Industries, especially the gaming industry, are always in pursuit of photo-realistic graphics. Thus, the FFP quickly became inadequate and faded into history. In 1999, the release of Nvidia’s graphics accelerator, GeForce 256, marked the end of FFPs and the advent of the era of programmable pipelines (PPs), which were backed by a new type of chip called the graphics processing unit (GPU) [25]. Together with CPUs, GPUs define the computing power of machines. Currently, GPUs are very different from CPUs in many ways. CPUs were initially designed to achieve better performance with higher frequency. But, since their introduction, GPUs have relied on the power of multiple cores. GPUs implement “single instruction–multiple data (SIMD)” to achieve high-performance parallel computing. Though modern CPUs are also multi-core, GPUs still have far more cores. For example, the Fermi architecture released in 2009 has 512 cores [25], which is a number still not achievable by CPUs in the 2020s. When rendering, each core of the GPU runs mathematical algorithms on each vertex, pixel, etc., by executing code snippets called “shaders”.

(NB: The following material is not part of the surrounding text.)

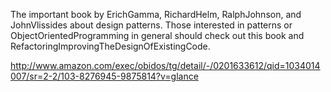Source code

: The important book by ErichGamma, RichardHelm, RalphJohnson, and JohnVlissides about design patterns.  Those interested in patterns or ObjectOrientedProgramming in general should check out this book and RefactoringImprovingTheDesignOfExistingCode.

http://www.amazon.com/exec/obidos/tg/detail/-/0201633612/qid=1034014007/sr=2-2/103-8276945-9875814?v=glance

The reason why GPUs can render the same quality graphics at a much higher speed than traditional offline rendering running on CPUs is their special SIMD architecture, meaning that traditional CPU-based algorithms are no longer applicable on GPUs. On this SIMD architecture, all cores must execute the same instruction at the same time, though each core can have different data. This means that ordinary branching on GPUs might have greater overhead than CPUs. Consider the C code in Algorithm 1:

Line 0	if (a < b) {
Line 1	a * b;
Line 2	} else {
Line 3	a + b;
Line 4	}

On a multi-core CPU, which is normally “multiple instruction–multiple data (MIMD)” architecture, if line zero is TRUE on core-0 but FALSE on core-1, core-0 will then jump to line one, while core-1 will jump to line three at the next cycle without any overhead. But, with a GPU, no matter the result of line zero, all cores will jump to line one simultaneously and then jump to line three. Then, for each core, only the result that fulfills line zero will be picked, and the others are discarded. This is called “flattening” of branches. It is obvious that all cores perform useless computation at least once, wasting clock cycles. This example explains one of the reasons algorithms must be rewritten to fit to SIMD, but only specific types of algorithms can benefit from it. Fortunately, bitmap processing is naturally SIMD-friendly, so GPUs have become the best practice for SIMD architecture [26].

GPUs soon began to change real-time rendering from traditional “fixed” to modern “programmable”, allowing new algorithms to be introduced into the rendering pipeline. The normal mapping problem we mentioned above was solved by the first programmable graphics accelerator, Nvidia’s GeForce 3, marking a great leap in real-time graphics rendering [25]. Figure 3 demonstrates how modern PPs handle rendering with the support of normal mapping using a software approach called “deferred rendering” [27], in contrast to the traditional “forward rendering” of an FFP. In deferred rendering, vector data become rasterized as soon as possible, resulting in a group of special bitmaps called a G-buffer. The final image is then calculated per pixel from the G-buffer. With normal mapping, the same golf ball model shows a much better result in Figure 4.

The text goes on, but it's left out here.